[Brief]
Using the listing below, copy exactly the lines from the one containing "o primeiro caractere." to the one containing "Esse valor é", both lines included, and no others.

[Working data]
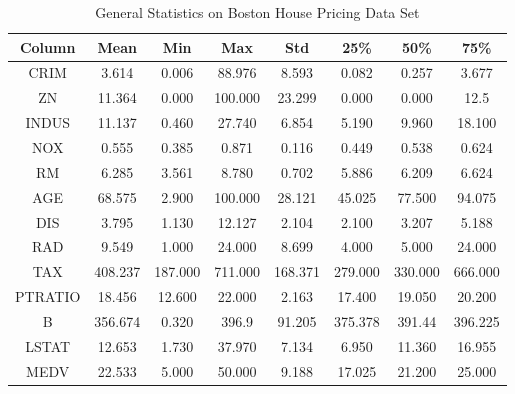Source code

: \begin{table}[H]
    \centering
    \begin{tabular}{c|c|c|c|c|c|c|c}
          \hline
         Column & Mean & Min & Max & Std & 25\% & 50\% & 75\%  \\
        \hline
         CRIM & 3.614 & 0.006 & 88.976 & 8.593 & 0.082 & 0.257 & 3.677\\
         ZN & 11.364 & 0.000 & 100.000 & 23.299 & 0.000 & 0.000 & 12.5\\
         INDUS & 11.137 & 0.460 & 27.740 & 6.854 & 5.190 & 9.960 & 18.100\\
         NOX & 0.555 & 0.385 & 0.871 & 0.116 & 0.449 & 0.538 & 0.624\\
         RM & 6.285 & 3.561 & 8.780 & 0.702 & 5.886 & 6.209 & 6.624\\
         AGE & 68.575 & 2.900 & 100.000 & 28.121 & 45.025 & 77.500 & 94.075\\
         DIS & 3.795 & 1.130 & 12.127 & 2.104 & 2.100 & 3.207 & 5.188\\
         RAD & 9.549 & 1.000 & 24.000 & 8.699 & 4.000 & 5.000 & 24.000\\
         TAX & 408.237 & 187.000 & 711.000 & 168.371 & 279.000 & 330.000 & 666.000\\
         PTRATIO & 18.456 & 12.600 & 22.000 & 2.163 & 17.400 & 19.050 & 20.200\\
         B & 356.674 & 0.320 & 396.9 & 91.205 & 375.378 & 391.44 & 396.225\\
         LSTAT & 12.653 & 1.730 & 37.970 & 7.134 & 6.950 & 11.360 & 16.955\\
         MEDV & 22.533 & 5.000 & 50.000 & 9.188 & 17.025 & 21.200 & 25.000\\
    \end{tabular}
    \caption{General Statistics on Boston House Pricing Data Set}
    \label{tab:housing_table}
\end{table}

...

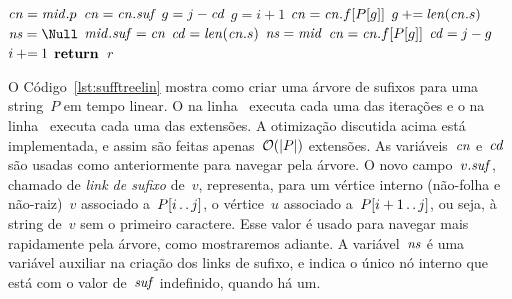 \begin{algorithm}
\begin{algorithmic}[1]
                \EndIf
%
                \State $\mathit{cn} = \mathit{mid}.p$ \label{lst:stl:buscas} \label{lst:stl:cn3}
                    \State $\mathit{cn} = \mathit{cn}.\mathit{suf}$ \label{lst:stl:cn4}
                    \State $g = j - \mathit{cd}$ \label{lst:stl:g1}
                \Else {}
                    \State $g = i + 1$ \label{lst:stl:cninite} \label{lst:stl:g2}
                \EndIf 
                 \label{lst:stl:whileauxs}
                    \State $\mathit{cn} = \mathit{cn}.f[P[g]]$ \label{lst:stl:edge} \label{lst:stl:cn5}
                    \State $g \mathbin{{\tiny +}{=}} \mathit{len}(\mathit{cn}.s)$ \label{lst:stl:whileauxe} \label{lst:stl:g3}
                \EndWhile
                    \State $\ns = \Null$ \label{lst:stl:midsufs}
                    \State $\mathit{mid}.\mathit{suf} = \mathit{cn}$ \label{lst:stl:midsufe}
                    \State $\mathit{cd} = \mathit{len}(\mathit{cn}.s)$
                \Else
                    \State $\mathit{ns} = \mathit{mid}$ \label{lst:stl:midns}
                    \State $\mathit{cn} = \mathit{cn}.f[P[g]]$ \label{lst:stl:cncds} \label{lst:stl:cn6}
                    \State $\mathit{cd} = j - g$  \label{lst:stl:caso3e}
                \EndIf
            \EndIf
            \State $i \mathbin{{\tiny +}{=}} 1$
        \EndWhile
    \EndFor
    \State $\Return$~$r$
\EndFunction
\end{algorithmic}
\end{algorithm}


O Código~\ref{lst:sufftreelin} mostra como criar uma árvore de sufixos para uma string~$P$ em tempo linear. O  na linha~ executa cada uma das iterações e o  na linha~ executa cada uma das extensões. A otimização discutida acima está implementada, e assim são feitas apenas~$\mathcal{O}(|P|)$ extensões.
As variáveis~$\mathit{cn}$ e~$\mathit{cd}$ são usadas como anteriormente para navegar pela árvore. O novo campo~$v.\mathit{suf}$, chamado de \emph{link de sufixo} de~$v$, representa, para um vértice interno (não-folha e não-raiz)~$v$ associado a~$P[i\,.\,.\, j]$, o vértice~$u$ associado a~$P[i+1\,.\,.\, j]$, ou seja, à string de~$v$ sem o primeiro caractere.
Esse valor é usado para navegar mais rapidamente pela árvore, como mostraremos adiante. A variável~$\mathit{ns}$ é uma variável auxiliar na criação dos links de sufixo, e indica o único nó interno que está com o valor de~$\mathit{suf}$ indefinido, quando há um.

[Answer for this exercise]
As variáveis~$\mathit{cn}$ e~$\mathit{cd}$ são usadas como anteriormente para navegar pela árvore. O novo campo~$v.\mathit{suf}$, chamado de \emph{link de sufixo} de~$v$, representa, para um vértice interno (não-folha e não-raiz)~$v$ associado a~$P[i\,.\,.\, j]$, o vértice~$u$ associado a~$P[i+1\,.\,.\, j]$, ou seja, à string de~$v$ sem o primeiro caractere.
Esse valor é usado para navegar mais rapidamente pela árvore, como mostraremos adiante. A variável~$\mathit{ns}$ é uma variável auxiliar na criação dos links de sufixo, e indica o único nó interno que está com o valor de~$\mathit{suf}$ indefinido, quando há um.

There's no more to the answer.